So much for "the filesystem that won't eat your data" ;)
I actually had this issue myself when trying to userspace fsck before I got it mounting. I'm not actually sure what caused it, but in my case the filesystem was still intact, and having checked everything since then I've suffered zero data loss or corruption. I'm not actually sure what happened or why kernel fsck fixed it for me in the end, but I wouldn't throw all hope away yet. This is still early days for bcachefs, and the tools are still immature, but the on-disk format in my experience is very rock solid. Just may take some effort to be able to exploit that better.
Yeah I was half-joking. :) I know it's early days and the FS is very experimental and buggy. Don't get me wrong, I love bcachefs, I love its feature set and flexibility, and I agree the on-disk format is great (in theory at least). I genuinely think bcachefs is the best COW filesystem design in existence. But, on the other hand ... it did eat my data! π I am making fun of the marketing slogan, because it is cheeky and kinda toxic.
I am not giving up on bcachefs. I am very hopeful for the future and can't wait for it to improve and mature. That's why I am here filing bug reports with all the data I can collect.
But no, kernel fsck did not fix it for me. The same errors appear with both userspace and kernel fsck. As a last resort, I tried it with very_degraded
and devices missing, and it just deadlocked on journal replay again.
Have you tried using -o nochanges
? If the problem is journal replay then what happens when it's not allowed to replay the journal?
Just tried -o ro,nochanges,very_degraded
with one device at a time (to avoid the "split brain" error). Same "journal would deadlock" error. Another attempt completely froze the kernel ...
Yea I don't think there is hope. I doubt there is any use in keeping this FS around either, there is probably no more useful debug info to be gathered, as it is now quite butchered by all my attempts to fsck and mount it. I will just reformat ...

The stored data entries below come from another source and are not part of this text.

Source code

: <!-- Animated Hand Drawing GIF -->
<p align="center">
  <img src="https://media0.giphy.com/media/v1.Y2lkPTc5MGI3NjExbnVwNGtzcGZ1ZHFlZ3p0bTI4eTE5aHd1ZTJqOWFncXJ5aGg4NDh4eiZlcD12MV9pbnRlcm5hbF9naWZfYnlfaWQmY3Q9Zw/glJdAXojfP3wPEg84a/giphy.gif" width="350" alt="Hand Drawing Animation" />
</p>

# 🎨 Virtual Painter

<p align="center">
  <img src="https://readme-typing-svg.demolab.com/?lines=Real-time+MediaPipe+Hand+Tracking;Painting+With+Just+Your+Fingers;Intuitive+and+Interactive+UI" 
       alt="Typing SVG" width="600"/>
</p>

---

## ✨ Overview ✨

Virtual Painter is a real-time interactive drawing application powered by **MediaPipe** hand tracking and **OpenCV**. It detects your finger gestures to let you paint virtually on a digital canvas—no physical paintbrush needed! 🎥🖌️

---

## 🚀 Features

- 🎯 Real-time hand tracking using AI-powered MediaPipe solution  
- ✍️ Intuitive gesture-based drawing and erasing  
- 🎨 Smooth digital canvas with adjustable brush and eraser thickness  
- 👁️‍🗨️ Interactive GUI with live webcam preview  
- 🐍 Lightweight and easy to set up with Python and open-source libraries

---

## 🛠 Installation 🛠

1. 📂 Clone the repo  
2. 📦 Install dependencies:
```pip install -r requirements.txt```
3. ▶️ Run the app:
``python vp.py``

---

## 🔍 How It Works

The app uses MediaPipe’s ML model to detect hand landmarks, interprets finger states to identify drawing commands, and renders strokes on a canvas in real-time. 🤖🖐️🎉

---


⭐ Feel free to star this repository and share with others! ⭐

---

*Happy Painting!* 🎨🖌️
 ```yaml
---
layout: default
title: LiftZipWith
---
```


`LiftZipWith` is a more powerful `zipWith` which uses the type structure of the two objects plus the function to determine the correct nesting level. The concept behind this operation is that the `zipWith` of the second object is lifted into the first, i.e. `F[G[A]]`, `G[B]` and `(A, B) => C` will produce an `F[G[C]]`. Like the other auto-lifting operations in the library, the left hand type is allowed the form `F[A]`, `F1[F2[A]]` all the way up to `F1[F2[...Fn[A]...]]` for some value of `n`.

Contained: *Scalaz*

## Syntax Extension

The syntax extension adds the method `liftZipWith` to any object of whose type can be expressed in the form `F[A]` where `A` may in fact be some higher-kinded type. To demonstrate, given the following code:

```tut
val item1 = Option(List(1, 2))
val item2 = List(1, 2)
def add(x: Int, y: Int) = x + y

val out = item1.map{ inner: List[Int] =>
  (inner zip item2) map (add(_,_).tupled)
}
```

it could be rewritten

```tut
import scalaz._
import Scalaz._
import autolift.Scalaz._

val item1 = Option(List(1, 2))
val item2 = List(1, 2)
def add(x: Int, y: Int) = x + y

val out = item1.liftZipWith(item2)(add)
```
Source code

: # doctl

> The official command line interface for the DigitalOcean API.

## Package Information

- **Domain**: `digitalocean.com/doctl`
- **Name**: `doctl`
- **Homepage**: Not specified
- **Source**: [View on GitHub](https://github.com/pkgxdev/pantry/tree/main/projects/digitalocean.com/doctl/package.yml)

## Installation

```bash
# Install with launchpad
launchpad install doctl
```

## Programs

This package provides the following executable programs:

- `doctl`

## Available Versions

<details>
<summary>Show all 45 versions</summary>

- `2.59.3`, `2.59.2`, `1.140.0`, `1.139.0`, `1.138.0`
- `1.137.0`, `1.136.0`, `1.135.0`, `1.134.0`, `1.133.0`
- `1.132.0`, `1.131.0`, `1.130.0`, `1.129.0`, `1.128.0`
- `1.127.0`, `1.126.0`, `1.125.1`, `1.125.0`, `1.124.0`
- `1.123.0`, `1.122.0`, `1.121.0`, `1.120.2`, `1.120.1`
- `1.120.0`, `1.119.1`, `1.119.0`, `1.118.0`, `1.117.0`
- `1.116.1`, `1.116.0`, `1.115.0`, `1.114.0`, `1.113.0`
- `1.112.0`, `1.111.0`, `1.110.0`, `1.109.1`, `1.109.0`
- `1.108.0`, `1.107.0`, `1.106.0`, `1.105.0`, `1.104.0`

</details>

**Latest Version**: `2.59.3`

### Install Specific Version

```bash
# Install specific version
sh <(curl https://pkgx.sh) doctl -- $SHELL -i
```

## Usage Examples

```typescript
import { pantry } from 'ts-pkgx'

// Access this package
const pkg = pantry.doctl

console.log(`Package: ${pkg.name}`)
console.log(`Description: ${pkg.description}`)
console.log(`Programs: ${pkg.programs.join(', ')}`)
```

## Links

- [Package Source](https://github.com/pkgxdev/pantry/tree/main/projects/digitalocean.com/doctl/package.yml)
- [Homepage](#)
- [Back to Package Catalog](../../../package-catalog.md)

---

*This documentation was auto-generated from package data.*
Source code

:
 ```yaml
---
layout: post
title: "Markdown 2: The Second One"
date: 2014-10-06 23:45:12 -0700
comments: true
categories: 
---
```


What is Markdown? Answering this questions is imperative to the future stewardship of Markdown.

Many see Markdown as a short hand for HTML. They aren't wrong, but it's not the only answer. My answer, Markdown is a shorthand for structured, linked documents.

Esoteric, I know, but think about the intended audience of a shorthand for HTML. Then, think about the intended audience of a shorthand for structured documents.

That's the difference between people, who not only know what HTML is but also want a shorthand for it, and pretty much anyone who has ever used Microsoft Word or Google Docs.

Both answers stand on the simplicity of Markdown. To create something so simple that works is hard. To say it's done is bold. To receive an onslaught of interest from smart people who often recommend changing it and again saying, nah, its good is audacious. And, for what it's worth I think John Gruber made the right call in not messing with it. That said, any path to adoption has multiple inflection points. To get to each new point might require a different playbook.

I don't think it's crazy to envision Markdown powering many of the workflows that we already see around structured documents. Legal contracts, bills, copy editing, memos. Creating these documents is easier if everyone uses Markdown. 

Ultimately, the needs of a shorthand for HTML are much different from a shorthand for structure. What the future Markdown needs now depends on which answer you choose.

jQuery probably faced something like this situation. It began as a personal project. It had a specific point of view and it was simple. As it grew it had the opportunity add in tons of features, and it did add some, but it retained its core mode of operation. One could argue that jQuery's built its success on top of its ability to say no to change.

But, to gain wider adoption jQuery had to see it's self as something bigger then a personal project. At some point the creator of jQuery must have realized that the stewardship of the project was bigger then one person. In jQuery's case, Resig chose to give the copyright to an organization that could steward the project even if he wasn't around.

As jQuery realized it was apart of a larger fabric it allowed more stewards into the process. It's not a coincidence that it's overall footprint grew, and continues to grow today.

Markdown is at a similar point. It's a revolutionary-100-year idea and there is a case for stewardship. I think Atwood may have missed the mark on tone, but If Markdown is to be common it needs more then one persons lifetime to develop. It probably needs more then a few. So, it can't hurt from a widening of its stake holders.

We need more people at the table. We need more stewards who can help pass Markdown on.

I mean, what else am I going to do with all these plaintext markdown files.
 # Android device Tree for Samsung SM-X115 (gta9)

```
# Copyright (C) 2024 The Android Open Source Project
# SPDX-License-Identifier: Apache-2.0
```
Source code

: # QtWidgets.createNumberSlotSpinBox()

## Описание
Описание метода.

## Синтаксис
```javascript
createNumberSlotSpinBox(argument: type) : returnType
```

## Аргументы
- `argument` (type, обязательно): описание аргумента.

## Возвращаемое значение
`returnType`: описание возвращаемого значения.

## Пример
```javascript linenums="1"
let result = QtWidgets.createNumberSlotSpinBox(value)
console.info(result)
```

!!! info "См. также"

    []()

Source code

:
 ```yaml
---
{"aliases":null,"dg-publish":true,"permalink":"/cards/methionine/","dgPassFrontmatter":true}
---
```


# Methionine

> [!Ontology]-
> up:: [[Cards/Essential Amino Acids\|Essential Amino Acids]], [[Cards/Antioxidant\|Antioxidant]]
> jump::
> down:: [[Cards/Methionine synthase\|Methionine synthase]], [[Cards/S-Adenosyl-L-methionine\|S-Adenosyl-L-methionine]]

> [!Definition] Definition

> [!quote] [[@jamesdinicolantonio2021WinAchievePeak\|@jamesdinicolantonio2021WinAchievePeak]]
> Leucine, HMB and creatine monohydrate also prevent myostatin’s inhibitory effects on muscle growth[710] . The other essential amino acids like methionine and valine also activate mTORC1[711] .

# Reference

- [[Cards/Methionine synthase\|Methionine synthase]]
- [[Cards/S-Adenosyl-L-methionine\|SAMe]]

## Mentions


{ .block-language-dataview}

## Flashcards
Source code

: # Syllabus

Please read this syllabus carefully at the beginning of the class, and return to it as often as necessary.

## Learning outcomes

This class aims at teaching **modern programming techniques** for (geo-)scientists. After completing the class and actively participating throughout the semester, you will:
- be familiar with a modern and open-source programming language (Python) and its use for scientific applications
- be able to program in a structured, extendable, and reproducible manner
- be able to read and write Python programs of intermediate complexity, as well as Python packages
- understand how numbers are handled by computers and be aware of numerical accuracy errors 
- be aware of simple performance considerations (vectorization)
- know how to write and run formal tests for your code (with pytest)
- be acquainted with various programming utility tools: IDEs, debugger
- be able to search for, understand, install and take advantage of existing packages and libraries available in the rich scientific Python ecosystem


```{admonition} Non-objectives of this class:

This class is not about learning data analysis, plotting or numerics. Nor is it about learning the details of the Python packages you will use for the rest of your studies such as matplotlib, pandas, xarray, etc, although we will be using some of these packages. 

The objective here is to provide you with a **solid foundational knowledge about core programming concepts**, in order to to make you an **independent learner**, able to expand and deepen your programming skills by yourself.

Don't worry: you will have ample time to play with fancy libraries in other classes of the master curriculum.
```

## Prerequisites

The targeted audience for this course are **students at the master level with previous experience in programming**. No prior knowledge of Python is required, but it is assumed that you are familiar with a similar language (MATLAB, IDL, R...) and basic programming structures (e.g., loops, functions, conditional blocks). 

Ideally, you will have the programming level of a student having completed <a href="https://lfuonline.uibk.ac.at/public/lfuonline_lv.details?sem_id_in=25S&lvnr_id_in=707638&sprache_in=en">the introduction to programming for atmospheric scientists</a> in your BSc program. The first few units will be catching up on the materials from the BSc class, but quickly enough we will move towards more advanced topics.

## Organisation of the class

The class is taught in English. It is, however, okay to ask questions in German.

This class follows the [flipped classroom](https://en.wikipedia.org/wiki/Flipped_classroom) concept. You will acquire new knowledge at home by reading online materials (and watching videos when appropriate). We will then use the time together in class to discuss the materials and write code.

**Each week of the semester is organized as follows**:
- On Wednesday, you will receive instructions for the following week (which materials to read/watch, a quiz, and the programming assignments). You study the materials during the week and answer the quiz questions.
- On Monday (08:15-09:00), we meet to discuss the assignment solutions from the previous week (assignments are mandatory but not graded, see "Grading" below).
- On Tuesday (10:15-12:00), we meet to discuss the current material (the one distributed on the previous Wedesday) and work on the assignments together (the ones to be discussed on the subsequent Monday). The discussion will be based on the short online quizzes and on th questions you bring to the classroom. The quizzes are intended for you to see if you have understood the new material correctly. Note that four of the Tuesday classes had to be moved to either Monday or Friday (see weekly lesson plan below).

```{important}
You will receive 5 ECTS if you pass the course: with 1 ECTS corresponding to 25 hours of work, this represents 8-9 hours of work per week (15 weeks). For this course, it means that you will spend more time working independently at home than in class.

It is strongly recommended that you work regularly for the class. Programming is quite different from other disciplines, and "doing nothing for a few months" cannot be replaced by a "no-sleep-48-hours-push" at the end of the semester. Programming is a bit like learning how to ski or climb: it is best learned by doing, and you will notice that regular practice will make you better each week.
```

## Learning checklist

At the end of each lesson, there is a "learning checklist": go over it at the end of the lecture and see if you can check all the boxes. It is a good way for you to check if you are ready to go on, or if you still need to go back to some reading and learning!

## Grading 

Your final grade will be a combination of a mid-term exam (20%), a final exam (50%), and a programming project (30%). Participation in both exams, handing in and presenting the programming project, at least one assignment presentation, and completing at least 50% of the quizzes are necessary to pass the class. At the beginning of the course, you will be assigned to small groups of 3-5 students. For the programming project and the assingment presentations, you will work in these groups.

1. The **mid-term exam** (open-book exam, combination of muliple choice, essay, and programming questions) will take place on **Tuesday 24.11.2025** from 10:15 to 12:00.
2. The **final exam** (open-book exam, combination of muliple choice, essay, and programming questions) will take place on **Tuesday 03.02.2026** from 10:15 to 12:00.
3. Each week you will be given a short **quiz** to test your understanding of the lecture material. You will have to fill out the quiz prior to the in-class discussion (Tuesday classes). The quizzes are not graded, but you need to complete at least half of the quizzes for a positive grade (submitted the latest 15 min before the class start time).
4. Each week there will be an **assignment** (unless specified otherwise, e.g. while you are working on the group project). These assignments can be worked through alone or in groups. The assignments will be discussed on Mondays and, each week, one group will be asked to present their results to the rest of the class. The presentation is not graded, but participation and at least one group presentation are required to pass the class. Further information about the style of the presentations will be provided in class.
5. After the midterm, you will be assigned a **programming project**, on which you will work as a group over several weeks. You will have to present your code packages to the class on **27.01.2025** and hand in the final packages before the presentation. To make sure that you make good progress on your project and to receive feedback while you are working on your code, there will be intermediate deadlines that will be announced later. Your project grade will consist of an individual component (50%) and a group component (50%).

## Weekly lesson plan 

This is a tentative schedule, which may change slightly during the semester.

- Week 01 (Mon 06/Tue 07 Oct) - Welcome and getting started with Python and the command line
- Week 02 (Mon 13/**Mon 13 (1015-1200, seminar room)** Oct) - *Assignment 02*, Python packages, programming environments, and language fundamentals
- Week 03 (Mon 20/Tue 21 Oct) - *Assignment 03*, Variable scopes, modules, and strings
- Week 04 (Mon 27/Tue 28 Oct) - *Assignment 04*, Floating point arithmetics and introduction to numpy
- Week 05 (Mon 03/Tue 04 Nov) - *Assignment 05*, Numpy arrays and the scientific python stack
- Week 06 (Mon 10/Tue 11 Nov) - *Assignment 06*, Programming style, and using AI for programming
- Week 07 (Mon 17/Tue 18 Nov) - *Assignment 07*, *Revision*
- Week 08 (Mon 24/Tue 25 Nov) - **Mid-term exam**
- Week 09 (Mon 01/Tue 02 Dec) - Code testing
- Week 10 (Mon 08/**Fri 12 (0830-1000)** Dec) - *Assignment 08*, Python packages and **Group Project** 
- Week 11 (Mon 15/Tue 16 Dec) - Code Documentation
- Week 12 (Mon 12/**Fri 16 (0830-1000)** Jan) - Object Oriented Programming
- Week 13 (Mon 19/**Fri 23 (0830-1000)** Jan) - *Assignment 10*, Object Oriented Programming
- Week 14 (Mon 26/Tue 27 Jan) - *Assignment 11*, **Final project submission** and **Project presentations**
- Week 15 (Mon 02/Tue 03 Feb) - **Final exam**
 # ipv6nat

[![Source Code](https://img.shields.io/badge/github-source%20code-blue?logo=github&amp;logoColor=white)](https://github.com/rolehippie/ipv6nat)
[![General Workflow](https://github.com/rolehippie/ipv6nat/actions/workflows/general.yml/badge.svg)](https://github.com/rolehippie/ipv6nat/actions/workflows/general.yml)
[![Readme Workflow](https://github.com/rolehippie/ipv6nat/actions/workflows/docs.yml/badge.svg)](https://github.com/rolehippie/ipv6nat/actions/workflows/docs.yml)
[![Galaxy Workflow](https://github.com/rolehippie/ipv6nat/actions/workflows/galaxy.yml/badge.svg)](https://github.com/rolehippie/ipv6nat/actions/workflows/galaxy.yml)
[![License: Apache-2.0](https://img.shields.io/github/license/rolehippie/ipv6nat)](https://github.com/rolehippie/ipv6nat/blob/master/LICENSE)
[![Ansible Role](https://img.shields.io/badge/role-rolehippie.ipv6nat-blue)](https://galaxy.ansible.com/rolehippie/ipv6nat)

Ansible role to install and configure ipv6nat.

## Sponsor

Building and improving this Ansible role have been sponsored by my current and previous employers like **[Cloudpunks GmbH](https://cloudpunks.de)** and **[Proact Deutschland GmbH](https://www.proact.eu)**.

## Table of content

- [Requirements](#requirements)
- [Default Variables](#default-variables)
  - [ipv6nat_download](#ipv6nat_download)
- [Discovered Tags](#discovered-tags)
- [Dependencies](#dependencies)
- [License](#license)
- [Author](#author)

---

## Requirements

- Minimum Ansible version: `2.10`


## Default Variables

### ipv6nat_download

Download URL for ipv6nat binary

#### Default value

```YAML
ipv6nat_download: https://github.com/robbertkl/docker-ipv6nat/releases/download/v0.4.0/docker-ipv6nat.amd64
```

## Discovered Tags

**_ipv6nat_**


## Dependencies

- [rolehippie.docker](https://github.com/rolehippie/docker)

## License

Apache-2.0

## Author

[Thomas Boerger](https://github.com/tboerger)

Back online Could any of you jump on IRC? irc.oftc.net #bcache - that will make it easier to walk through different debugging steps
Back online Could any of you jump on IRC? irc.oftc.net #bcache - that will make it easier to walk through different debugging steps
I joined the IRC. Should I reach out to you there? I'm using PrefersAwkward username
Just saw you and missed you
From alloc_debug: open_buckets_wait waiting
that's the line that jumps out at me; there's 1024 open buckets and they're not meant to be held for longer than it takes to do an index update after a write, so that indicates some sort of leak or a deadlock.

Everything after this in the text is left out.